-- EXERCISE DATA follows --

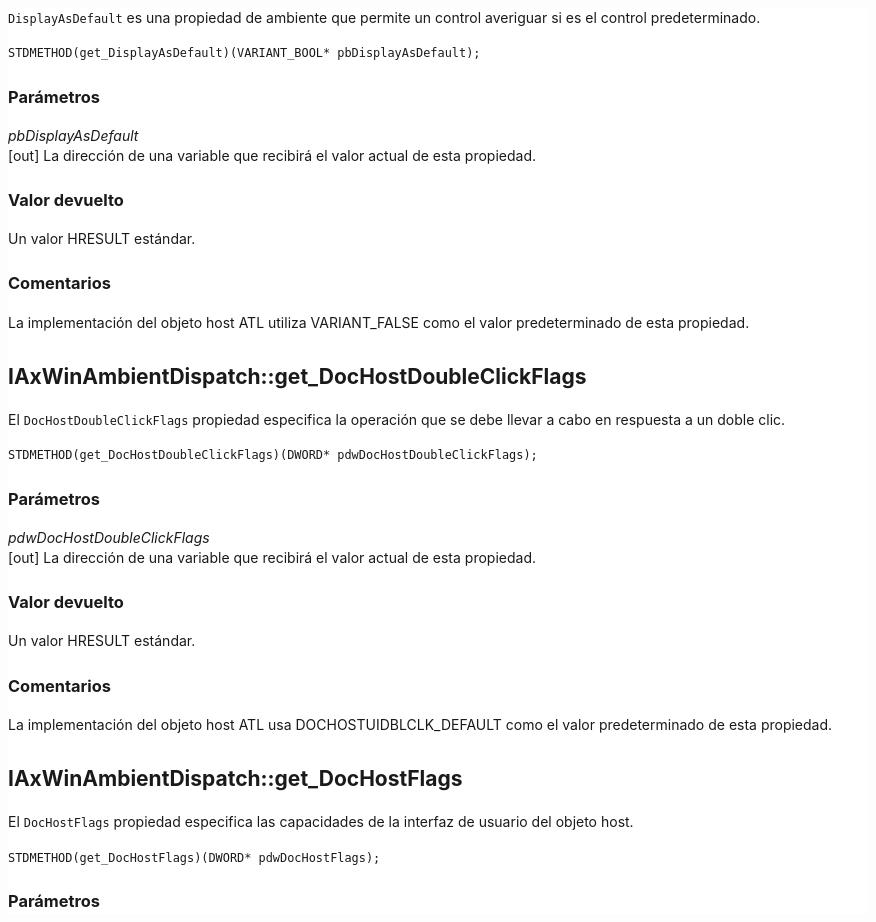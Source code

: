 `DisplayAsDefault` es una propiedad de ambiente que permite un control averiguar si es el control predeterminado.

```
STDMETHOD(get_DisplayAsDefault)(VARIANT_BOOL* pbDisplayAsDefault);
```

### <a name="parameters"></a>Parámetros

*pbDisplayAsDefault*<br/>
[out] La dirección de una variable que recibirá el valor actual de esta propiedad.

### <a name="return-value"></a>Valor devuelto

Un valor HRESULT estándar.

### <a name="remarks"></a>Comentarios

La implementación del objeto host ATL utiliza VARIANT_FALSE como el valor predeterminado de esta propiedad.

##  <a name="get_dochostdoubleclickflags"></a>  IAxWinAmbientDispatch::get_DocHostDoubleClickFlags

El `DocHostDoubleClickFlags` propiedad especifica la operación que se debe llevar a cabo en respuesta a un doble clic.

```
STDMETHOD(get_DocHostDoubleClickFlags)(DWORD* pdwDocHostDoubleClickFlags);
```

### <a name="parameters"></a>Parámetros

*pdwDocHostDoubleClickFlags*<br/>
[out] La dirección de una variable que recibirá el valor actual de esta propiedad.

### <a name="return-value"></a>Valor devuelto

Un valor HRESULT estándar.

### <a name="remarks"></a>Comentarios

La implementación del objeto host ATL usa DOCHOSTUIDBLCLK_DEFAULT como el valor predeterminado de esta propiedad.

##  <a name="get_dochostflags"></a>  IAxWinAmbientDispatch::get_DocHostFlags

El `DocHostFlags` propiedad especifica las capacidades de la interfaz de usuario del objeto host.

```
STDMETHOD(get_DocHostFlags)(DWORD* pdwDocHostFlags);
```

### <a name="parameters"></a>Parámetros
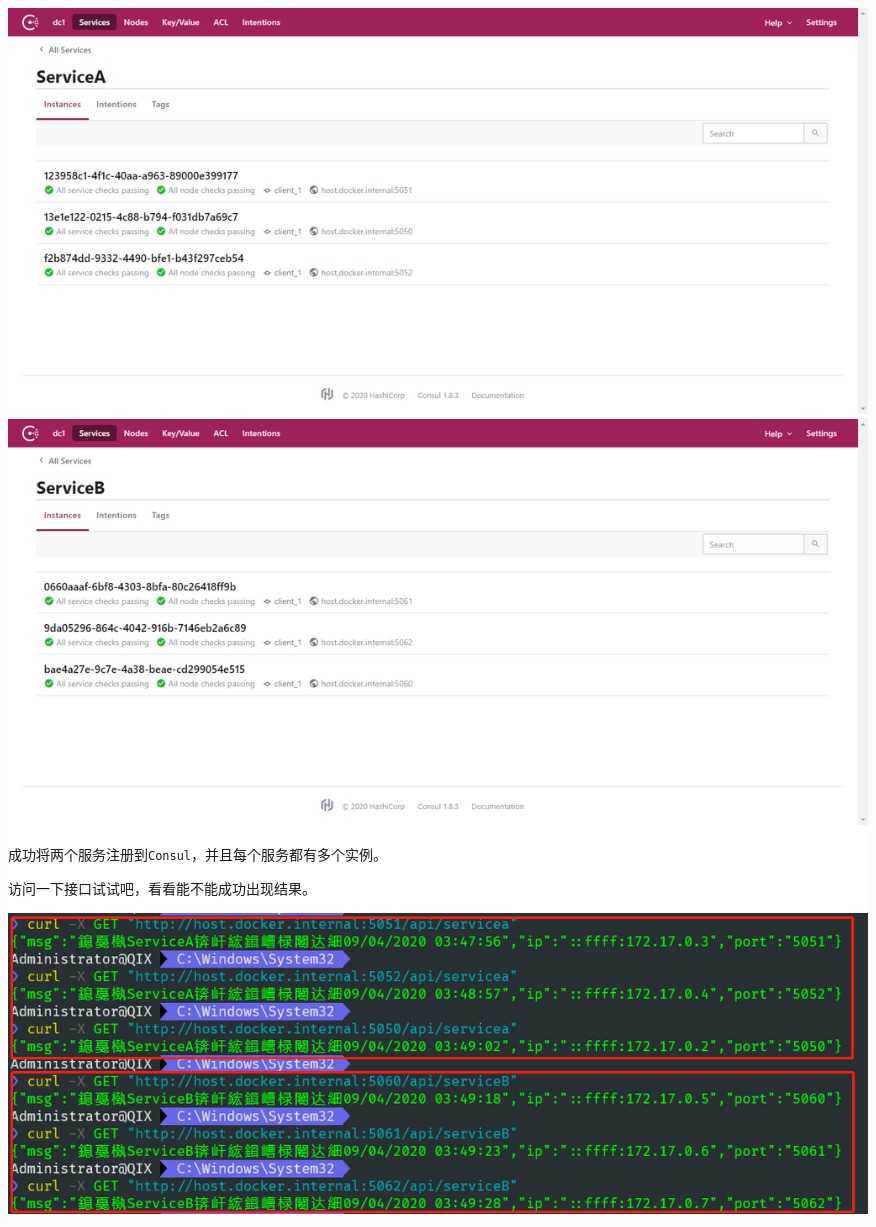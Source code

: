 ![ ](./images/consul-08.png)
![ ](./images/consul-09.png)

成功将两个服务注册到`Consul`，并且每个服务都有多个实例。

访问一下接口试试吧，看看能不能成功出现结果。

![ ](./images/consul-10.png)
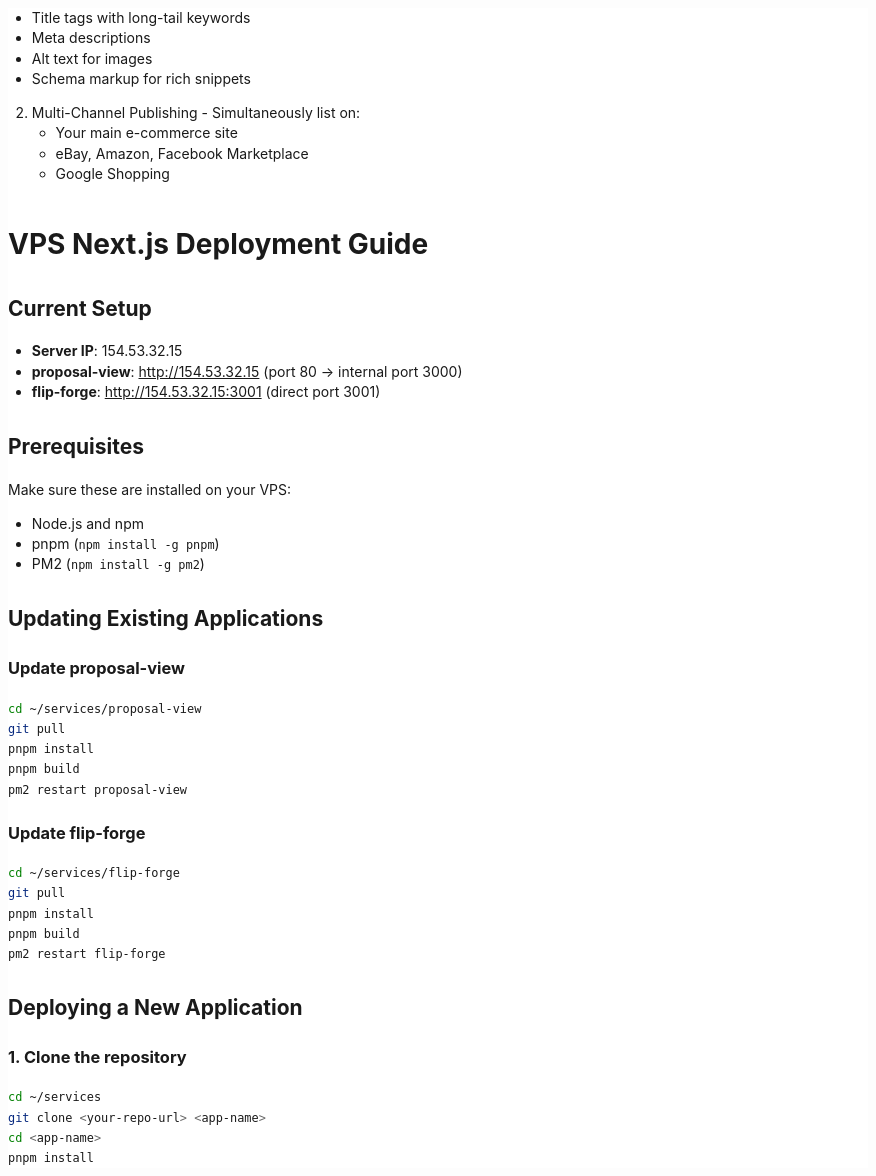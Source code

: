    - Title tags with long-tail keywords
   - Meta descriptions
   - Alt text for images
   - Schema markup for rich snippets

2. Multi-Channel Publishing - Simultaneously list on:
   - Your main e-commerce site
   - eBay, Amazon, Facebook Marketplace
   - Google Shopping



# VPS Next.js Deployment Guide

## Current Setup

- **Server IP**: 154.53.32.15
- **proposal-view**: http://154.53.32.15 (port 80 → internal port 3000)
- **flip-forge**: http://154.53.32.15:3001 (direct port 3001)

## Prerequisites

Make sure these are installed on your VPS:
- Node.js and npm
- pnpm (`npm install -g pnpm`)
- PM2 (`npm install -g pm2`)

## Updating Existing Applications

### Update proposal-view
```bash
cd ~/services/proposal-view
git pull
pnpm install
pnpm build
pm2 restart proposal-view
```

### Update flip-forge
```bash
cd ~/services/flip-forge
git pull
pnpm install
pnpm build
pm2 restart flip-forge
```

## Deploying a New Application

### 1. Clone the repository
```bash
cd ~/services
git clone <your-repo-url> <app-name>
cd <app-name>
pnpm install
```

-- EXERCISE DATA concluded --

◆ TASK REQUIREMENTS: A word-for-word copy of the records is needed, with no pictures carried over.

◆ OUTPUT:
Source code

: `DisplayAsDefault` es una propiedad de ambiente que permite un control averiguar si es el control predeterminado.

```
STDMETHOD(get_DisplayAsDefault)(VARIANT_BOOL* pbDisplayAsDefault);
```

### <a name="parameters"></a>Parámetros

*pbDisplayAsDefault*<br/>
[out] La dirección de una variable que recibirá el valor actual de esta propiedad.

### <a name="return-value"></a>Valor devuelto

Un valor HRESULT estándar.

### <a name="remarks"></a>Comentarios

La implementación del objeto host ATL utiliza VARIANT_FALSE como el valor predeterminado de esta propiedad.

##  <a name="get_dochostdoubleclickflags"></a>  IAxWinAmbientDispatch::get_DocHostDoubleClickFlags

El `DocHostDoubleClickFlags` propiedad especifica la operación que se debe llevar a cabo en respuesta a un doble clic.

```
STDMETHOD(get_DocHostDoubleClickFlags)(DWORD* pdwDocHostDoubleClickFlags);
```

### <a name="parameters"></a>Parámetros

*pdwDocHostDoubleClickFlags*<br/>
[out] La dirección de una variable que recibirá el valor actual de esta propiedad.

### <a name="return-value"></a>Valor devuelto

Un valor HRESULT estándar.

### <a name="remarks"></a>Comentarios

La implementación del objeto host ATL usa DOCHOSTUIDBLCLK_DEFAULT como el valor predeterminado de esta propiedad.

##  <a name="get_dochostflags"></a>  IAxWinAmbientDispatch::get_DocHostFlags

El `DocHostFlags` propiedad especifica las capacidades de la interfaz de usuario del objeto host.

```
STDMETHOD(get_DocHostFlags)(DWORD* pdwDocHostFlags);
```

### <a name="parameters"></a>Parámetros
Source code

: ![ ](./images/consul-08.png)
![ ](./images/consul-09.png)

成功将两个服务注册到`Consul`，并且每个服务都有多个实例。

访问一下接口试试吧，看看能不能成功出现结果。

![ ](./images/consul-10.png)
Source code

:    - Title tags with long-tail keywords
   - Meta descriptions
   - Alt text for images
   - Schema markup for rich snippets

2. Multi-Channel Publishing - Simultaneously list on:
   - Your main e-commerce site
   - eBay, Amazon, Facebook Marketplace
   - Google Shopping



# VPS Next.js Deployment Guide

## Current Setup

- **Server IP**: 154.53.32.15
- **proposal-view**: http://154.53.32.15 (port 80 → internal port 3000)
- **flip-forge**: http://154.53.32.15:3001 (direct port 3001)

## Prerequisites

Make sure these are installed on your VPS:
- Node.js and npm
- pnpm (`npm install -g pnpm`)
- PM2 (`npm install -g pm2`)

## Updating Existing Applications

### Update proposal-view
```bash
cd ~/services/proposal-view
git pull
pnpm install
pnpm build
pm2 restart proposal-view
```

### Update flip-forge
```bash
cd ~/services/flip-forge
git pull
pnpm install
pnpm build
pm2 restart flip-forge
```

## Deploying a New Application

### 1. Clone the repository
```bash
cd ~/services
git clone <your-repo-url> <app-name>
cd <app-name>
pnpm install
```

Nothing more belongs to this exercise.